Listed entries |

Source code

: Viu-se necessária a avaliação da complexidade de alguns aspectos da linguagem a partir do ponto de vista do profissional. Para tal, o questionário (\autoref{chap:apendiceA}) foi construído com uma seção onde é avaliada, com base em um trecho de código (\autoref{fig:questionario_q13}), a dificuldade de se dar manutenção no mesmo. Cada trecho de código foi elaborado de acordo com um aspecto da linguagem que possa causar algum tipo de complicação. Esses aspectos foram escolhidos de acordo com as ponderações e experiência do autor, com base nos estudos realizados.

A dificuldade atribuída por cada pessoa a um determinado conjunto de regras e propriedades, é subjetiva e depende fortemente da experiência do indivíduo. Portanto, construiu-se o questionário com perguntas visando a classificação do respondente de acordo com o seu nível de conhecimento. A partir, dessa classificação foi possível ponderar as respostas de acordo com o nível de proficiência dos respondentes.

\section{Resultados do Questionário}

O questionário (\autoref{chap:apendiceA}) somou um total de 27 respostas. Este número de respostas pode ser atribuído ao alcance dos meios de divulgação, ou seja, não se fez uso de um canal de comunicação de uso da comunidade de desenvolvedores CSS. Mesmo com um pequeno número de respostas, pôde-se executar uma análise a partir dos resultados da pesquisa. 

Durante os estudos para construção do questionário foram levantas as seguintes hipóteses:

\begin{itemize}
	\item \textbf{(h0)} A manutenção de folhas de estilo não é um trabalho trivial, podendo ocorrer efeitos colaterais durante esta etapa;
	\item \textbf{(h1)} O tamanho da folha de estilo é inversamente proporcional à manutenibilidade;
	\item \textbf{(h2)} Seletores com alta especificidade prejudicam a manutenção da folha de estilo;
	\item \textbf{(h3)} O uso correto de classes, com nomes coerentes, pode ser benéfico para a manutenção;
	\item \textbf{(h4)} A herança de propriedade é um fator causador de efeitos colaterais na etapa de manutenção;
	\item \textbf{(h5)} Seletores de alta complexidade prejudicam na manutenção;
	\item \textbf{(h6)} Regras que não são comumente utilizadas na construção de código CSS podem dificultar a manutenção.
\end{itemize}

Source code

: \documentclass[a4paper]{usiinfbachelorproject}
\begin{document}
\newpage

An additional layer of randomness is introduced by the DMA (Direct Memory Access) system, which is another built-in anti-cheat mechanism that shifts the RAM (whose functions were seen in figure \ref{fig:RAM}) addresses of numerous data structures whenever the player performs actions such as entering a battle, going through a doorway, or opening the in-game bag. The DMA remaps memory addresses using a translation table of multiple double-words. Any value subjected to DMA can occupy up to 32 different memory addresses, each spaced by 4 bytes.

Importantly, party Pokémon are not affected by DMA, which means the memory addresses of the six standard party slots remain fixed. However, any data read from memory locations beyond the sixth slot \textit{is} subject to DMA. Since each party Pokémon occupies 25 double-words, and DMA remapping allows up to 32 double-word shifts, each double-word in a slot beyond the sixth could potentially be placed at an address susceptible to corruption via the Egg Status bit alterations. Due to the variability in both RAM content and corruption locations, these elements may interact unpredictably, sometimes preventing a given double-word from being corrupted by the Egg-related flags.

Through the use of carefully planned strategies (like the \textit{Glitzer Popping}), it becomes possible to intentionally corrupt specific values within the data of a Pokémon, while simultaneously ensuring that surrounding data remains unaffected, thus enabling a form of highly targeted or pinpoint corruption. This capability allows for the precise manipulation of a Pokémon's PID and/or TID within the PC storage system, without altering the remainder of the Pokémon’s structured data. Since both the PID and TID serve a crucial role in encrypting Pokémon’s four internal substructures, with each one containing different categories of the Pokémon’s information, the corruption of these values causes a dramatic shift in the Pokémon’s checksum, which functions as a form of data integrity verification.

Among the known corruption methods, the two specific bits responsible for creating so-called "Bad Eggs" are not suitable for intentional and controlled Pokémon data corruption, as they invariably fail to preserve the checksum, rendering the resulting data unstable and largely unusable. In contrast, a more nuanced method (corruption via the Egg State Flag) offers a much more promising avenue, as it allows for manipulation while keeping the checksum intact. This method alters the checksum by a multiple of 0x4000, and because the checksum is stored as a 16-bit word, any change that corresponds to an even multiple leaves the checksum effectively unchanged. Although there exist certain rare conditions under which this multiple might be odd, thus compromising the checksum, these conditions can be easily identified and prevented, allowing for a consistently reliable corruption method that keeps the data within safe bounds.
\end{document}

What is expected |
An exact reproduction of the data is required. Leave nothing out.

Solution below |
Source code

: Viu-se necessária a avaliação da complexidade de alguns aspectos da linguagem a partir do ponto de vista do profissional. Para tal, o questionário (\autoref{chap:apendiceA}) foi construído com uma seção onde é avaliada, com base em um trecho de código (\autoref{fig:questionario_q13}), a dificuldade de se dar manutenção no mesmo. Cada trecho de código foi elaborado de acordo com um aspecto da linguagem que possa causar algum tipo de complicação. Esses aspectos foram escolhidos de acordo com as ponderações e experiência do autor, com base nos estudos realizados.

A dificuldade atribuída por cada pessoa a um determinado conjunto de regras e propriedades, é subjetiva e depende fortemente da experiência do indivíduo. Portanto, construiu-se o questionário com perguntas visando a classificação do respondente de acordo com o seu nível de conhecimento. A partir, dessa classificação foi possível ponderar as respostas de acordo com o nível de proficiência dos respondentes.

\section{Resultados do Questionário}

O questionário (\autoref{chap:apendiceA}) somou um total de 27 respostas. Este número de respostas pode ser atribuído ao alcance dos meios de divulgação, ou seja, não se fez uso de um canal de comunicação de uso da comunidade de desenvolvedores CSS. Mesmo com um pequeno número de respostas, pôde-se executar uma análise a partir dos resultados da pesquisa. 

Durante os estudos para construção do questionário foram levantas as seguintes hipóteses:

\begin{itemize}
	\item \textbf{(h0)} A manutenção de folhas de estilo não é um trabalho trivial, podendo ocorrer efeitos colaterais durante esta etapa;
	\item \textbf{(h1)} O tamanho da folha de estilo é inversamente proporcional à manutenibilidade;
	\item \textbf{(h2)} Seletores com alta especificidade prejudicam a manutenção da folha de estilo;
	\item \textbf{(h3)} O uso correto de classes, com nomes coerentes, pode ser benéfico para a manutenção;
	\item \textbf{(h4)} A herança de propriedade é um fator causador de efeitos colaterais na etapa de manutenção;
	\item \textbf{(h5)} Seletores de alta complexidade prejudicam na manutenção;
	\item \textbf{(h6)} Regras que não são comumente utilizadas na construção de código CSS podem dificultar a manutenção.
\end{itemize}

Source code

: \documentclass[a4paper]{usiinfbachelorproject}
\begin{document}
\newpage

An additional layer of randomness is introduced by the DMA (Direct Memory Access) system, which is another built-in anti-cheat mechanism that shifts the RAM (whose functions were seen in figure \ref{fig:RAM}) addresses of numerous data structures whenever the player performs actions such as entering a battle, going through a doorway, or opening the in-game bag. The DMA remaps memory addresses using a translation table of multiple double-words. Any value subjected to DMA can occupy up to 32 different memory addresses, each spaced by 4 bytes.

Importantly, party Pokémon are not affected by DMA, which means the memory addresses of the six standard party slots remain fixed. However, any data read from memory locations beyond the sixth slot \textit{is} subject to DMA. Since each party Pokémon occupies 25 double-words, and DMA remapping allows up to 32 double-word shifts, each double-word in a slot beyond the sixth could potentially be placed at an address susceptible to corruption via the Egg Status bit alterations. Due to the variability in both RAM content and corruption locations, these elements may interact unpredictably, sometimes preventing a given double-word from being corrupted by the Egg-related flags.

Through the use of carefully planned strategies (like the \textit{Glitzer Popping}), it becomes possible to intentionally corrupt specific values within the data of a Pokémon, while simultaneously ensuring that surrounding data remains unaffected, thus enabling a form of highly targeted or pinpoint corruption. This capability allows for the precise manipulation of a Pokémon's PID and/or TID within the PC storage system, without altering the remainder of the Pokémon’s structured data. Since both the PID and TID serve a crucial role in encrypting Pokémon’s four internal substructures, with each one containing different categories of the Pokémon’s information, the corruption of these values causes a dramatic shift in the Pokémon’s checksum, which functions as a form of data integrity verification.

Among the known corruption methods, the two specific bits responsible for creating so-called "Bad Eggs" are not suitable for intentional and controlled Pokémon data corruption, as they invariably fail to preserve the checksum, rendering the resulting data unstable and largely unusable. In contrast, a more nuanced method (corruption via the Egg State Flag) offers a much more promising avenue, as it allows for manipulation while keeping the checksum intact. This method alters the checksum by a multiple of 0x4000, and because the checksum is stored as a 16-bit word, any change that corresponds to an even multiple leaves the checksum effectively unchanged. Although there exist certain rare conditions under which this multiple might be odd, thus compromising the checksum, these conditions can be easily identified and prevented, allowing for a consistently reliable corruption method that keeps the data within safe bounds.
\end{document}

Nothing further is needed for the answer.